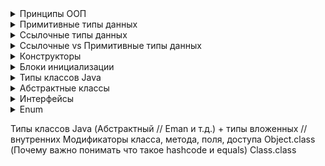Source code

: <details><summary>Принципы ООП</summary>
<b>ООП</b> - методология программирования, при которой взаимодействия в программе осуществляются
    за счёт объектов, которые обладают своими свойствами и поведением, которые описаны
    в классах, экземплярами которых они являются<br>
    <ul>
    Для достижения этого выделяют <b>4 основных принципа ООП</b>:
        <li><b>Абстракция</b> - выделение общийх характеристик объекта</li>
        <li><b>Наследование</b> - процесс, при котором один объект может приобретать св-ва
            другого объекта
        </li>
        <li><b>Инкапсуляциия</b> - принцип, который объеденяет данные и код,
            манипулирующий ими, а так же защищающий от прямого внешнего доступа к ним
        </li>
    <li><b>Полиморрфизм</b> - механизм, при котором используется одно имя метода
        для решения различных но подобных задач<br>
        Концепция полиморфизма: "Один интерфейс множество методов"
    </li>
    </ul>
</details>

<details><summary>Примитивные типы данных</summary>
    <b>Примиоивные типы данных</b> представляют собой одиночные значения, хранящиеся в памяти.
    <ul>Привитивные типы данных
        <li>Целочисленные
            <ul>
                <li><b>byte</b> - от -128 до 127, 1 байт (8 бит)</li>
                <li><b>short</b> - от -32768 до 32767, 2 байта (16 бит)</li>
                <li><b>int</b> - от -2147483648 до 2147483647, 4 байта (32 бит)</li>
                <li><b>long</b> - от -9223372036854775808 до 9223372036854775807, 8 байта (64 бит)</li>
            </ul>
        </li>
        <li>С плавающей точкой
            <ul>
                <li><b>float</b> - от 1.4е-045 до 3.4е+ОЗ8, 4 байта (32 бит)</li>
                <li><b>double</b> - от 4.9е-324 до 1.8е+308, 8 байта (64 бит)</li>
            </ul>
        </li>
        <li>Логические
            <ul>
                <li><b>boolean</b> - имеет только 2 значения <b>true</b> и <b>false</b>. 
                    1 байт, т.е. 8 бит (в массивах), 4 байта, т.е. 32 (не в массивах используется int)
                </li>
            </ul>
        </li>
        <li>Символьные
            <ul>
                <li><b>char</b> - от 0 до 65536, 2 байта (16 бит)</li>
            </ul>
        </li>
    </ul>
</details>

<details><summary>Ссылочные типы данных</summary>
    Ссылочные типы данных хранят адрес ячейки(ссылку) памяти, в которой расположен определенный объект.<br>
    Любой класс в Java — это ссылочный тип данных.
</details>

<details><summary>Ссылочные vs Примитивные типы данных</summary>
    <p>В примитивных типах данных значения передаются по значению, т.е.:<br>
    int x = 3;<br>
    int y = x;<br>
    Создается переменная <b>x</b> типа <b>int</b> и ей присваивается значение 3, дальше создается 
    переменная <b>y</b> типа <b>int</b> и ей присвается значение переменной <b>x</b>.
    В дальнейшем переменная <b>x</b> никак не влияет на <b>y</b>. Java копирует значение
    <b>х</b> (3) и помещает эту копию в <b>у</b>.
    Это передача параметра по значению. Вы не записываете одну переменную в другую.
    Значение копируется и присваивается новой переменной.</p>
    <p>В ссылочных типах данных копируется ссылка.<br>
    Object firstObject = new Object();<br>
    Object secondObject = firstObject();<br>
    после этих операций firstObject и secondObject будут ссылаться на одну и ту же ячейку памяти (бъект)
    </p>
    <p>Параметры методов так же преедаются: примитивы - копируется их хначение, ссылочные - 
    копируется их ссылка</p>
</details>

<details><summary>Конструкторы</summary>
    <b>Конструктор</b> - это метод предназанченный для инициализации экземпляра класса.
    Конструктор есть в каждом классе! Если он не объявлен явно, он будет предоставлен по умолчанию.<br>
    <ul>Особенности конструкторов:
        <li>Имя конструктора совпадает с именем его класса и начинается с большой буквы</li>
        <li>Конструктор ни чего не возвращает. void можно не указывать</li>
        <li>У констр. могут быть объявлены с каким-нибудь из модификаторов доступа
            (public, protected, private, или по умолчанию)
        </li>
        <li>Конструкторы можно перегружать</li>
    </ul>
</details>

<details><summary>Блоки инициализации</summary>
    <p>Предназначены для инициализации начальных значений
        <ul>бывают:
            <li><b>нестатические</b> - выполняется при каждой инициализации экземпляра класса</li>
            <li><b>статические</b> - выполняются единожды, при первой инициализации экз объекта</li>
        </ul>
    </p>
</details>

<details><summary>Типы классов Java</summary>
    <ul>Классы в Java бывают:
        <li><b>Обычные</b> - те классы, которыми мы используем/создаем чаще всего</li>
        <li><b>Вложенные</b> - (если он определен внутри другого класса):
            <ul>
                <li><b>Статические вложенные</b> - статические классы внутри внешнего класса</li>
                <li><b>Внутренние</b> - нестатические классы внутри внешнего класса</li>
                <li><b>Анонимные</b> - создаются на ходу</li>
                <li><b>Локальные</b> - внутри методов</li>
            </ul>
        </li>
    </ul>
    <a href="https://habr.com/ru/post/439648/">Внутренние и вложенные классы java. Часть 1</a>
</details>

<details><summary>Абстрактные классы</summary>
    <p><b>Абстрактный класс</b> - это класс, который имеет один или более абстрактных методов
    (метод без реализации, который должны реализовать наследники этого класса).</p>
    <p>Нельзя создовать экземпляры абстрактного класса</p>
    <p>Абстрактные классы должны помечаться словом 'abstract'</p>
</details>

<details><summary>Интерфейсы</summary>
    <p><b>Интерфейс</b> — это ссылочный тип в Java. Он схож с классом. Это совокупность 
    абстрактных методов. Класс реализует интерфейс, таким образом наследуя 
    абстрактные методы интерфейса.</p>
    <p>Интерфейсы могут иметь методы с реализацией</p>
    <ul><b>может содержать:</b>
        <li>константы (неявно всегда являются модификаторами public, static и final)</li>
        <li>обычные private методы</li>    
        <li>методы по умолчанию</li>
        <li>статические методы</li>
        <li>вложенные классы</li>
    </ul>
    <ul><b>особенности:</b>
        <li>нельзя создать экземпляр интерфейса</li>
        <li>нет конструктора</li>
        <li>не может содержать поля экземпляров. Могут быть только статическими, и final</li>
        <li>может расширить множество интерфейсов</li>
        <li>Если класс не реализует хотя бы один из методов интерфейса, то этот класс
        должен быть помечен как abstract</li>
    </ul>
    
</details>

<details><summary>Enum</summary>
    
</details>


Типы классов Java (Абстрактный // Eman и т.д.) + типы вложенных // внутренних
Модификаторы класса, метода, поля, доступа
Object.class (Почему важно понимать что такое hashcode и equals)
Class.class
---
Your task is to find every line above containing the word "поля" and copy it.

__SOLUTION TO THE PROBLEM__
        <li>не может содержать поля экземпляров. Могут быть только статическими, и final</li>
Модификаторы класса, метода, поля, доступа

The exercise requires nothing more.